Пятьдесят на пятьдесят
Затем ее отвели в комнату для допросов и оставили одну. В одной из стен допросной было зеркало, и она догадалась, что кто-то наблюдает за ней из-за него.
Упершись локтями в колени, она наклонилась вперед, опустив голову и не сводя взгляда с белых резиновых тапок, которые ей выдали. Некоторое время посидела так, неподвижная и молчаливая.
Она не проронила ни слова с тех самых пор, как полиция задержала ее на Франклин-стрит. Услышав, как кто-то из копов произнес слово «шок», решила этим воспользоваться.
Она не была в шоке.
Она размышляла.
И слушала.
Стальной стол перед ней был весь в каких-то вмятинах и царапинах. И очень хотелось протянуть руку и провести пальцами по этим неровным линиям, понюхать стол, прикоснуться к нему и ощупать его.
Это навязчивое желание зародилось у нее еще в детстве. Еще один повод для раздражения для матери, которая всегда шлепала ее, застукав за тем, как она трогает и нюхает всякие предметы вокруг. Она могла целый час провозиться так с каким-нибудь листочком, камешком, ягодкой. Запахи и ощущения были почти ошеломляющими, и тут вдруг мать – шлеп! «Не трогай! Хватит уже все лапать, паршивая ты девчонка!»
Наслаждение от прикосновения стало для нее чем-то таким, что приходилось держать в секрете. Скрыть это непреодолимое побуждение помогала музыка. Когда она влюблялась в какую-нибудь песню, то видела цвета и очертания, и музыка становилась для нее чем-то более реальным и осязаемым, что помогало держать руки в узде.
И одна из таких песен по-прежнему звучала у нее в голове. Та самая, которую она слушала, входя этим вечером в дом своего отца на Франклин-стрит, 152. Это была любимая песня ее матери – «Она» в исполнении Шарля Азнавура. В то время как сама она всегда предпочитала кавер-версию этой песни от Элвиса Костелло. Эта песня беспрестанно крутилась у нее в голове, звучала громко и ярко, заглушая все остальные мысли. Сидя в маленькой, вонючей допросной, она одними губами пропела несколько слов, пока эта песня звучала только для нее.
«Она – лицо, что не забыть…»
Пока звучала музыка, образы в голове у нее сменяли друг друга. Галстук ее отца… Узел, все еще туго затянутый у него на шее… Поблескивающая белая кость у него в груди… И все эти чудесные искорки света на лезвии ножа, когда она выдернула его из отцовской груди, вскинула над головой и стала вонзать в живот, шею, в лицо, в глаза – раз за разом, раз за разом…
«Она».
Все это было заранее спланировано.

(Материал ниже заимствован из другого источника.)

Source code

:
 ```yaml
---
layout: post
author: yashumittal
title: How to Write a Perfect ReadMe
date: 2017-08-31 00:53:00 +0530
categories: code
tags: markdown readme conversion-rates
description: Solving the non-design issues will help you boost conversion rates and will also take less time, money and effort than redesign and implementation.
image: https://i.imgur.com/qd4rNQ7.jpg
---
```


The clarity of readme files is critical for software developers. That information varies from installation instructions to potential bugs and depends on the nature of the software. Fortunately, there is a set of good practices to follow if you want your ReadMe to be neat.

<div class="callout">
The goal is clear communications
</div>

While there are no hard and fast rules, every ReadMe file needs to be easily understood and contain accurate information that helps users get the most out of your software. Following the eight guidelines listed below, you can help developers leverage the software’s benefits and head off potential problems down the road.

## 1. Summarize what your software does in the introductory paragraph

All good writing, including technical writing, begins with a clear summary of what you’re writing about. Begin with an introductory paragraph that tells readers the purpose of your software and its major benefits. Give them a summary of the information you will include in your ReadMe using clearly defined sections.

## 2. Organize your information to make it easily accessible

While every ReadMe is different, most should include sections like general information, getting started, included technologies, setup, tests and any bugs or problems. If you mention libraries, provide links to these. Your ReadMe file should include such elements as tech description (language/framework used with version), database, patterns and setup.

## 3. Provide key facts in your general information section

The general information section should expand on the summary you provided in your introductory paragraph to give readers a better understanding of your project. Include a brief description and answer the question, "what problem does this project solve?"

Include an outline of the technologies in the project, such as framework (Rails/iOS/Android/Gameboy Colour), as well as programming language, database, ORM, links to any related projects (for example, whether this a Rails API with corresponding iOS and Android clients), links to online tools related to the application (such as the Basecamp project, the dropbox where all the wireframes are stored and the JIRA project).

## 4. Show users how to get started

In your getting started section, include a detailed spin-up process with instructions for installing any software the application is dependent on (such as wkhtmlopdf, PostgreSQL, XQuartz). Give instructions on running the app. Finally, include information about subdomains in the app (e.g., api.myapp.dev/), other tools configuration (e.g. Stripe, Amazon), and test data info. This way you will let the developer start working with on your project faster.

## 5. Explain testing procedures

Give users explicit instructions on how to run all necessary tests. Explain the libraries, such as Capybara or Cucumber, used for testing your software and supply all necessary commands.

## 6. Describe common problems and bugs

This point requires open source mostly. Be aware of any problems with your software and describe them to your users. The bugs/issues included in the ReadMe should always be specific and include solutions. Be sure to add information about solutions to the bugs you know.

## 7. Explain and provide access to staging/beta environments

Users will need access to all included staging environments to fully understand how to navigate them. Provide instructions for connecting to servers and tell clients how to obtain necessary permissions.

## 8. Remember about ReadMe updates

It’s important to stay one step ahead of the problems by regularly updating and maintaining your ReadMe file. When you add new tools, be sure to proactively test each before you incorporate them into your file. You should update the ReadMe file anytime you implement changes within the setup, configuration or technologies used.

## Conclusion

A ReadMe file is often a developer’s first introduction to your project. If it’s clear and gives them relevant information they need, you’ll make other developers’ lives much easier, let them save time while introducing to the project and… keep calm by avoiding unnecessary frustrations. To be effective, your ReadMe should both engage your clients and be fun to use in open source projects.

Конечно, она фантазировала об этом уже много лет. Как здорово было бы не просто убить его, а растерзать на куски. Уничтожить его тело. Опустошить его. И ей пришла в голову мысль, что все остальные убийства были всего лишь репетицией этого главного действа.
Тренировкой.
Поначалу смотреть, как угасает свет в глазах у жертвы, было очень захватывающе. Словно наблюдать за неким превращением. От жизни к смерти. Причем от ее собственной руки. И никаких угрызений совести. Никакого чувства вины.
Ее мать выбила это из нее и ее сестры еще в юном возрасте. Мать была блестящей шахматисткой и хотела, чтобы ее дочери превзошли ее. В свои молодые годы она видела, на что способны за шахматной доской сестры Полгар[6], и хотела, чтобы ее дочери тоже преуспели в этом деле, поэтому очень рано начала обучать их шахматам. С четырехлетнего возраста ее заставляли сидеть в комнате перед доской и передвигать фигуры – под присмотром матери, растолковывающей ей классические приемы и стратегии, победа в которых закладывалась еще в миттельшпиле. Тренировались они буквально часами. Каждый день. Обе сестры по отдельности. Мать никогда не разрешала им играть друг с другом, даже в порядке тренировки. Тренировки проходили только с матерью. И мать никогда не позволяла обеим есть перед дневной тренировкой. Никакого тебе обеда – тарелка хлопьев или фруктов, съеденная на завтрак, оставалась далеким воспоминанием. Она часами сидела в маленькой комнате с матерью – растерянная, испуганная и голодная.